フルールへ恋愛感情があるようにも見えない。

それならどうしてエミール王子はフルールの側にいるんだろう。




「俺たちは控室に戻ろうか」


「ええ」


小声でささやいてくるハルト様に私も小声で答える。

ここにいたら私たちも巻き込まれそうだと思い、控え室に戻ろうとした。


が、少し遅かったようでフルールがこちらを向く。

私たちの姿を見て一瞬驚いたような顔をしたけれど、

機嫌の悪さを隠しもせずにこちらに向かってくる。


「なぁに、そのドレス。化粧も似合っていないわ」


いつものように見下してくるフルールに、後ろに下がりそうになって足に力を入れる。

昔のように下を向いてしまいそうな自分もいるけれど、

私の前に出ようとしたハルト様を止めてフルールと向き合う。


意識して口のはしをあげて、笑っているように見せる。

リリー先生に教えてもらったように、余裕があるように微笑む。


「そう?私は似合っていると思うわ。

 愛する家族が贈ってくれたドレスよ。

 私にぴったりだと思うわ。素敵でしょう?」


「ふん。高級なドレスなんてフェリシーにはもったいないのよ。

 そういうものは私にこそふさわしいのに」


このドレスが高級なのはわかるのか、ドレスを否定することはしないらしい。

どんなことがあってもフルールが私を認めることはないだろう。

だけど、そんなことはもうどうでもいい。

お義父様が、ハルト様が私を認めてくれている。だから、大丈夫。


「フルールはそのドレス、誰の色なの?

 あなたには青のドレスが似合うと思うのに」


「……うるさいわね。
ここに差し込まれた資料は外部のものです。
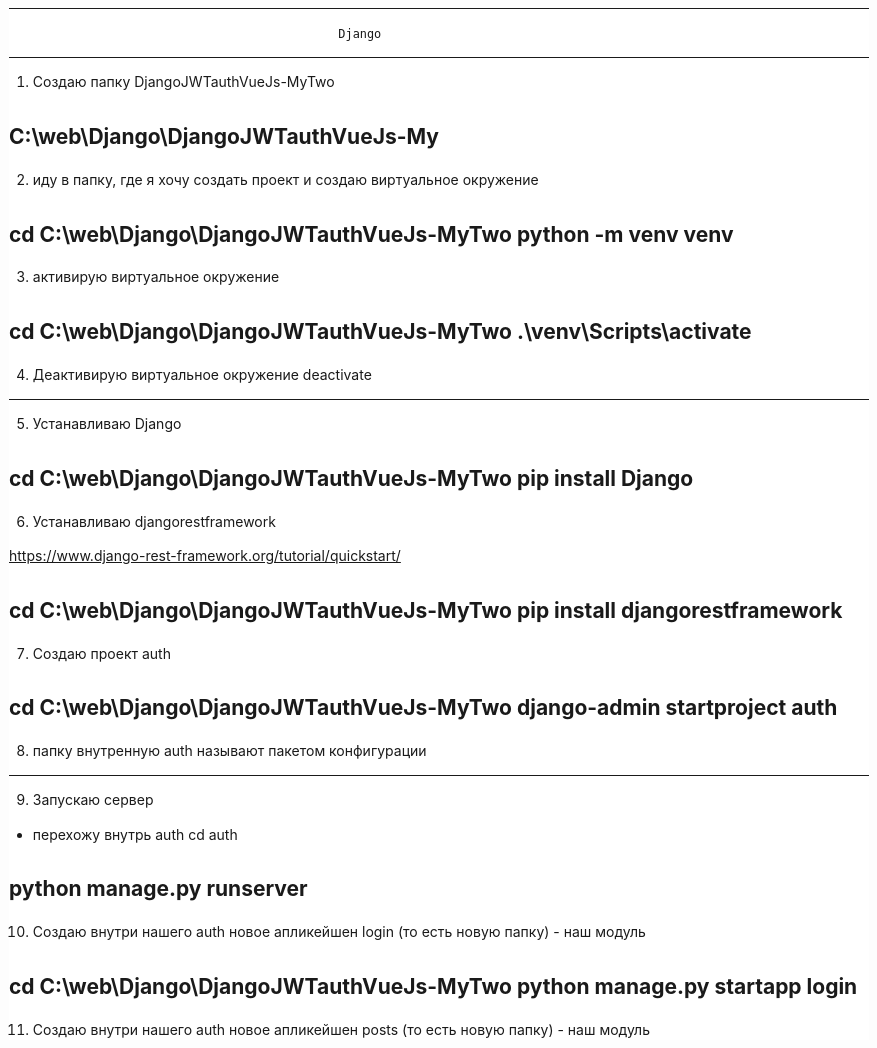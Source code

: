 ************************************************************************************************************************
                                                  Django
************************************************************************************************************************
1. Создаю папку DjangoJWTauthVueJs-MyTwo

C:\web\Django\DjangoJWTauthVueJs-My
--------------------------------------------
2. иду в папку, где я хочу создать проект
и создаю виртуальное окружение

cd C:\web\Django\DjangoJWTauthVueJs-MyTwo
python -m venv venv   
--------------------------------------
3. активирую виртуальное окружение
 
cd C:\web\Django\DjangoJWTauthVueJs-MyTwo
.\venv\Scripts\activate  
---------------------------------------
4. Деактивирую виртуальное окружение 
deactivate  
---------------------------------------
5. Устанавливаю Django 

cd C:\web\Django\DjangoJWTauthVueJs-MyTwo
pip install Django 
---------------------------------------
6. Устанавливаю djangorestframework  

https://www.django-rest-framework.org/tutorial/quickstart/

cd C:\web\Django\DjangoJWTauthVueJs-MyTwo
pip install djangorestframework
--------------------------------------
7. Создаю проект auth

cd C:\web\Django\DjangoJWTauthVueJs-MyTwo
django-admin startproject auth
--------------------------------------
8. папку внутренную auth называют пакетом конфигурации
--------------------------------------
9. Запускаю сервер
- перехожу внутрь auth
cd auth

python manage.py runserver
--------------------------------------
10. Создаю внутри нашего auth новое апликейшен login
(то есть новую папку) - наш модуль

cd C:\web\Django\DjangoJWTauthVueJs-MyTwo
python manage.py startapp login 
--------------------------------------
11. Создаю внутри нашего auth новое апликейшен posts
(то есть новую папку) - наш модуль

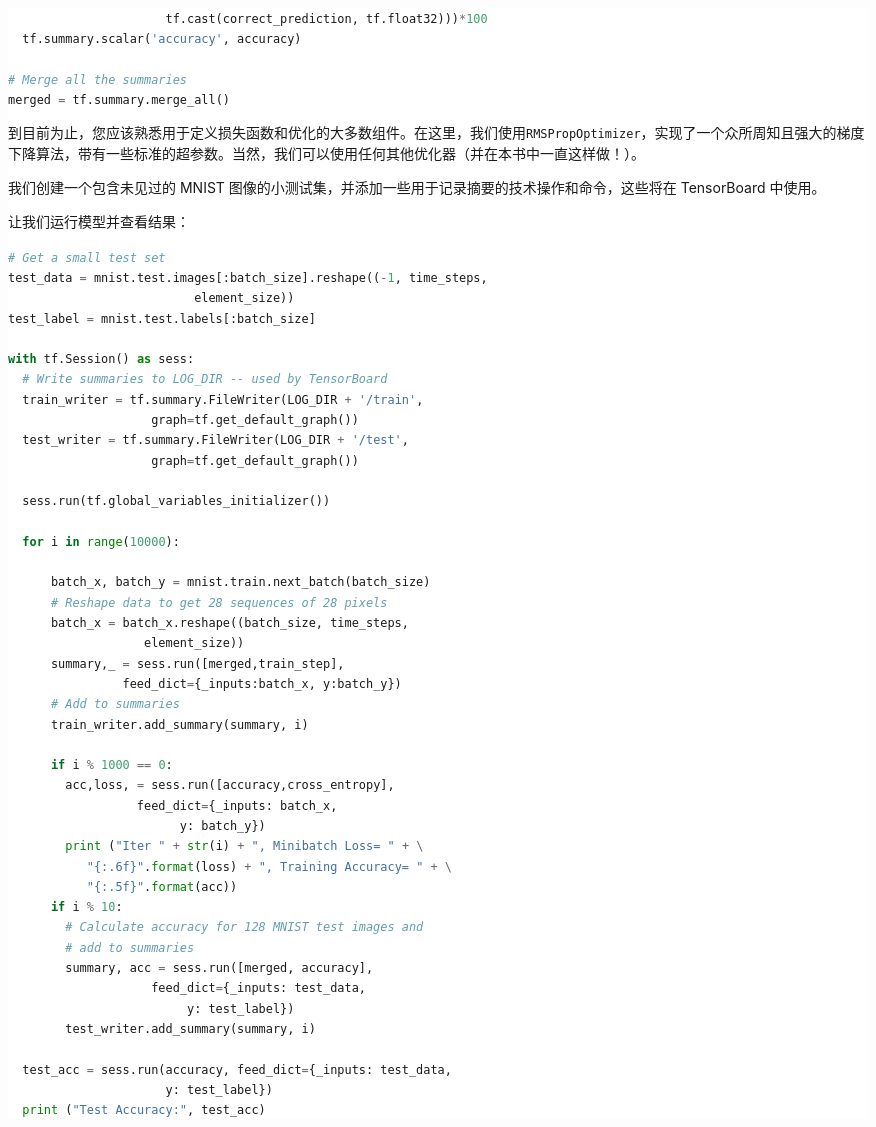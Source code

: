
 ```py
                      tf.cast(correct_prediction, tf.float32)))*100
  tf.summary.scalar('accuracy', accuracy)

# Merge all the summaries
merged = tf.summary.merge_all()

```

到目前为止，您应该熟悉用于定义损失函数和优化的大多数组件。在这里，我们使用`RMSPropOptimizer`，实现了一个众所周知且强大的梯度下降算法，带有一些标准的超参数。当然，我们可以使用任何其他优化器（并在本书中一直这样做！）。

我们创建一个包含未见过的 MNIST 图像的小测试集，并添加一些用于记录摘要的技术操作和命令，这些将在 TensorBoard 中使用。

让我们运行模型并查看结果：

```py
# Get a small test set  
test_data = mnist.test.images[:batch_size].reshape((-1, time_steps,
                          element_size))
test_label = mnist.test.labels[:batch_size]

with tf.Session() as sess:
  # Write summaries to LOG_DIR -- used by TensorBoard
  train_writer = tf.summary.FileWriter(LOG_DIR + '/train',
                    graph=tf.get_default_graph())
  test_writer = tf.summary.FileWriter(LOG_DIR + '/test',
                    graph=tf.get_default_graph())

  sess.run(tf.global_variables_initializer())

  for i in range(10000):

      batch_x, batch_y = mnist.train.next_batch(batch_size)
      # Reshape data to get 28 sequences of 28 pixels
      batch_x = batch_x.reshape((batch_size, time_steps,
                   element_size))
      summary,_ = sess.run([merged,train_step],
                feed_dict={_inputs:batch_x, y:batch_y})
      # Add to summaries
      train_writer.add_summary(summary, i)

      if i % 1000 == 0:
        acc,loss, = sess.run([accuracy,cross_entropy],
                  feed_dict={_inputs: batch_x,
                        y: batch_y})
        print ("Iter " + str(i) + ", Minibatch Loss= " + \
           "{:.6f}".format(loss) + ", Training Accuracy= " + \
           "{:.5f}".format(acc)) 
      if i % 10:
        # Calculate accuracy for 128 MNIST test images and
        # add to summaries
        summary, acc = sess.run([merged, accuracy],
                    feed_dict={_inputs: test_data,
                         y: test_label})
        test_writer.add_summary(summary, i)

  test_acc = sess.run(accuracy, feed_dict={_inputs: test_data,
                      y: test_label})
  print ("Test Accuracy:", test_acc)

```
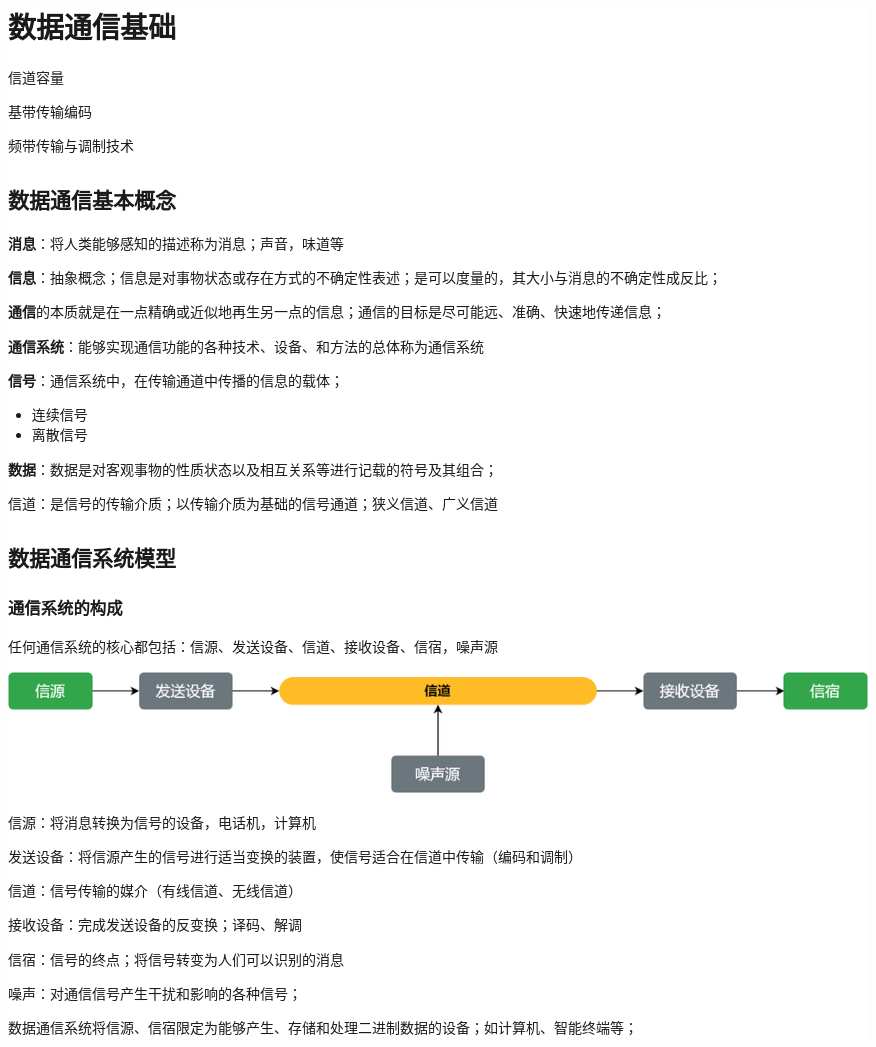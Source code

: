 # 数据通信基础

信道容量

基带传输编码

频带传输与调制技术



## 数据通信基本概念

**消息**：将人类能够感知的描述称为消息；声音，味道等

**信息**：抽象概念；信息是对事物状态或存在方式的不确定性表述；是可以度量的，其大小与消息的不确定性成反比；

**通信**的本质就是在一点精确或近似地再生另一点的信息；通信的目标是尽可能远、准确、快速地传递信息；

**通信系统**：能够实现通信功能的各种技术、设备、和方法的总体称为通信系统

**信号**：通信系统中，在传输通道中传播的信息的载体；

- 连续信号
- 离散信号

**数据**：数据是对客观事物的性质状态以及相互关系等进行记载的符号及其组合；

信道：是信号的传输介质；以传输介质为基础的信号通道；狭义信道、广义信道



## 数据通信系统模型

### 通信系统的构成

任何通信系统的核心都包括：信源、发送设备、信道、接收设备、信宿，噪声源

![](../imgs/communication-1.png)

信源：将消息转换为信号的设备，电话机，计算机

发送设备：将信源产生的信号进行适当变换的装置，使信号适合在信道中传输（编码和调制）

信道：信号传输的媒介（有线信道、无线信道）

接收设备：完成发送设备的反变换；译码、解调

信宿：信号的终点；将信号转变为人们可以识别的消息

噪声：对通信信号产生干扰和影响的各种信号；

数据通信系统将信源、信宿限定为能够产生、存储和处理二进制数据的设备；如计算机、智能终端等；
エミール、行くわよ!」


「ああ。行こうか」


初めてフルールに言い負かされなかった。

さすがにあのフルールもアルバン様のために用意したとは言えなかったらしい。

目の前で拒絶されていたのを聞いているし、言えるわけないか。


フルールはエミール王子をつれて広間へと戻っていった。

これからフルールを支持する令嬢や夫人と交流するのだろう。

それはそれで……心配にはなるけれど。


「頑張ったな、フェリシー。俺が助ける必要はなかったな」


「いえ、ハルト様が一緒にいてくれたから言えたんです。

 そうじゃなかったら、やっぱり言えなかったと思います」


強くなれたようでも、本質的にはそれほど変わらない。

ハルト様のために綺麗になりたい、強くなりたいと思うから、

フルールに負けたくないと頑張れる。


だけど、まだ足は震えている。

それに気がついているのか、ハルト様が腰に手をまわして支えてくれる。

少しだけハルト様に身体を預けたら、怖かったのが薄れていく。


「そうか。でも、無理はしなくていい。